Every team has a slightly different approach and template to their runbooks. I’ll provide here a basic template that you can either steal entirely or riff on for your own designs.
The overview is typically a short but meaningful description of the system or service. The description should include all the basics: language, environment, and an architecture diagram. Assume the reader has little familiarity, and paint a broad picture.
List out all the known operational procedures for the system. Including, but not limited to:
What does this system rely on? What, in turn, relies on it? Dependency tracking is as important for Incident Management as it is in development. If a system or service is failing, it almost certainly created a pileup of errors upstream and downstream in its workflow. Remediation of an incident must include a remedy of consequences, so helping a responder know where to look for cascading problems is important.
The status section may include embedded images from dashboards or known key metrics. Links out to relevant metric and detection systems associated with this system. Some people may push on this idea; however, if you’re serious about reducing MTTR, making it easy for someone to find relevant data is a good thing. Hunting through Grafana sounds like fun in concept, but when it’s 3:00 am and the world burns, you should have all the information you need in a brainless click.
Who to call is an essential, often overlooked, topic in runbooks. I have previously advocated for Blameless Escalations, success in Incident Management requires a clear escalation path. If things are down, don’t fritter away precious minutes scrolling through the company directory. Know who to contact when you’ve exhausted your options, and know how to do it quickly.

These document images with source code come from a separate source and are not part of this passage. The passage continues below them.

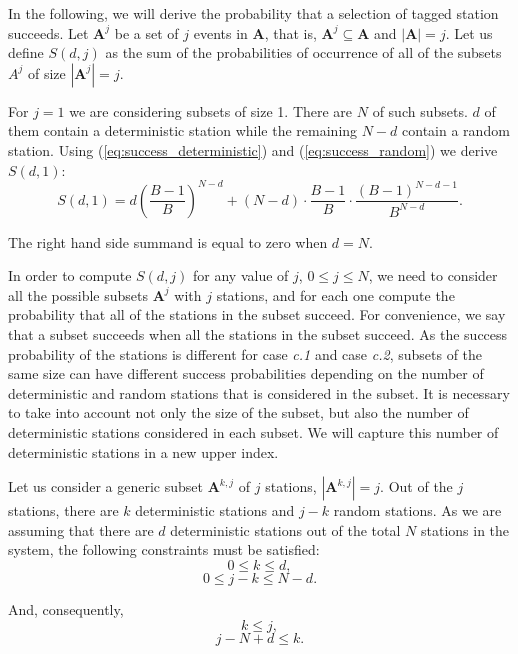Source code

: \documentclass[journal]{IEEEtran}
\begin{document}
In the following, we will derive the probability that a selection of tagged station succeeds.
Let $\mathbf{A}^j$ be a set of $j$ events in $\mathbf{A}$, that is, $\mathbf{A}^j \subseteq \mathbf{A}$ and $|\mathbf{A}|=j$.
Let us define $S(d,j)$ as the sum of the probabilities of occurrence of all of the subsets $A^j$ of size $|\mathbf{A}^j|=j$.

For $j=1$ we are considering subsets of size 1.
There are $N$ of such subsets.
$d$ of them contain a deterministic station while the remaining $N-d$ contain a random station.
Using (\ref{eq:success_deterministic}) and (\ref{eq:success_random}) we derive $S(d,1)$:
\begin{equation}
S(d,1)=d \left( \frac{B-1}{B} \right)^{N-d} + (N-d)\cdot \frac{B-1}{B}\cdot \frac{(B-1)^{N-d-1}}{B^{N-d}}.
\end{equation}

The right hand side summand is equal to zero when $d=N$.

In order to compute $S(d,j)$ for any value of $j$, $0 \leq j \leq N$, we need to consider all the possible subsets $\mathbf{A}^j$ with $j$ stations, and for each one compute the probability that all of the stations in the subset succeed.
For convenience, we say that a subset succeeds when all the stations in the subset succeed.
As the success probability of the stations is different for case \emph{c.1} and case \emph{c.2}, subsets of the same size can have different success probabilities depending on the number of deterministic and random stations that is considered in the subset.
It is necessary to take into account not only the size of the subset, but also the number of deterministic stations considered in each subset.
We will capture this number of deterministic stations in a new upper index.

Let us consider a generic subset $\mathbf{A}^{k,j}$ of $j$ stations, $|\mathbf{A}^{k,j}|=j$.
Out of the $j$ stations, there are $k$ deterministic stations and $j-k$ random stations.
As we are assuming that there are $d$ deterministic stations out of the total $N$ stations in the system, the following constraints must be satisfied:
\begin{equation}
0 \leq k \leq d,
\end{equation}
\begin{equation}
0 \leq j-k \leq N -d.
\end{equation}

And, consequently,
\begin{equation}
\label{eq:ineq1}
 k \leq j,
\end{equation}
\begin{equation}
\label{eq:ineq2}
 j-N+d \leq k.
\end{equation}
\end{document}
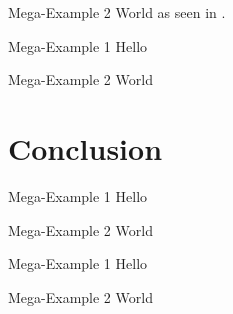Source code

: \documentclass[aspectratio=169,usepdftitle=true]{beamer}
\begin{document}
\begin{frame}{Mega-Example 2}
    World as seen in \cite{pdf:ddc}.
\end{frame}


\begin{frame}{Mega-Example 1}
    Hello
\end{frame}

\begin{frame}{Mega-Example 2}
    World
\end{frame}


\section{Conclusion}

\begin{frame}{Mega-Example 1}
    Hello
\end{frame}

\begin{frame}{Mega-Example 2}
    World
\end{frame}


\begin{frame}{Mega-Example 1}
    Hello
\end{frame}

\begin{frame}{Mega-Example 2}
    World
\end{frame}
\end{document}
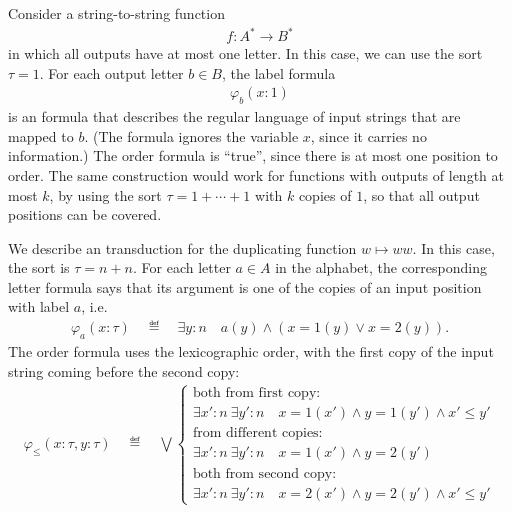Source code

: \begin{myexample} Consider a string-to-string function 
    \begin{align*}
    f : A^* \to B^*
    \end{align*} 
    in which all outputs have at most one letter. In this case, we can use the sort  $\tau = 1$. For each output letter $b \in B$, the label formula 
    \begin{align*}
    \varphi_b(x : 1)
    \end{align*}
    is an \mso formula that describes the regular language of input strings that are mapped to $b$. (The formula ignores the variable $x$, since it carries no information.) The order formula is ``true'', since there is at most one position to order. The same construction would work for functions with outputs of length at most $k$, by using the sort $\tau = 1 + \cdots + 1$ with $k$ copies of $1$, so that all output positions can be covered.
\end{myexample}

\begin{myexample} 
    We describe an \mso transduction for the duplicating function $w \mapsto ww$. In this case, the  sort is $\tau = n + n$. For each letter $a \in A$ in the alphabet, the corresponding letter formula says that its argument  is one of the copies of an input position with label $a$, i.e.
    \begin{align*}
   \varphi_a( x : \tau) \quad \eqdef \quad  \exists y : n \quad a(y) \land (x = 1(y)  \lor x = 2(y)).
    \end{align*}
    The order formula uses the lexicographic order, with the first copy of the input string coming before the second copy:
\begin{align*}
\varphi_\leq ( x : \tau, y : \tau) 
\quad \eqdef \quad  
\bigvee
\begin{cases}
    \text{both from first copy:} \\
    \exists x' : n \ \exists y' : n \quad x = 1(x') \land y = 1(y') \land x' \leq y' \\
    \text{from different copies:} \\
    \exists x' : n \ \exists y' : n \quad x = 1(x') \land y = 2(y') \\
    \text{both from second copy:} \\
    \exists x' : n \ \exists y' : n \quad x = 2(x') \land y = 2(y') \land x' \leq y' 
\end{cases}
\end{align*}    
\end{myexample}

Assuming that all responders in a team are familiar with all alerts generated from all detection systems is an absurd bar. It’s equally ridiculous to assume that a responder is familiar with all the alerts in a single detection system. Certainly some alerts need little explanation – “Disk Full” means, quite obviously, the disk is full. Nevertheless, in this section of a runbook you should provide some helpful context for the other, more ambiguous, alerts. ‘Process_max_fds’ may be perfectly clear to you, but don’t assume it is to your teammates.
Does this application hang frequently, requiring a restart? When a system upstream from it fails, does this application require manual queue grooming? Are we aware of a bug that causes this to error when connection count is north of 200? This is a dynamic section of your runbooks, and should be updated as new patterns assert themselves.
Another way to accomplish “Known Failure Conditions” is to integrate with your ticketing system and display the incident history associated with a system or service. Responders who know the story are more likely to remediate the current condition faster.
Encourage your incident responders to update runbooks as part of their response to an incident. Begin with ensuring your service has returned to a healthy state, after which you should take 10 minutes to update the runbook. Did you discover an undocumented dependency? Was a particular metric helpful? Write it down in the moment, don’t wait and hope your tomorrow self will remember!
Many readers will look at this template, and their own runbooks, and get a little bewildered as they imagine the effort necessary to implement a great runbook. This is where dedicated time for Incident Management in every iteration is needed. You almost certainly cannot, and should not, try to write runbooks for everything, everywhere, all at once. Start with the most critical systems, or the most noisy, and build from there. With focus, and effort, you’ll soon find your team not only resolving issues faster but also building a massive knowledge base behind them to grow their success.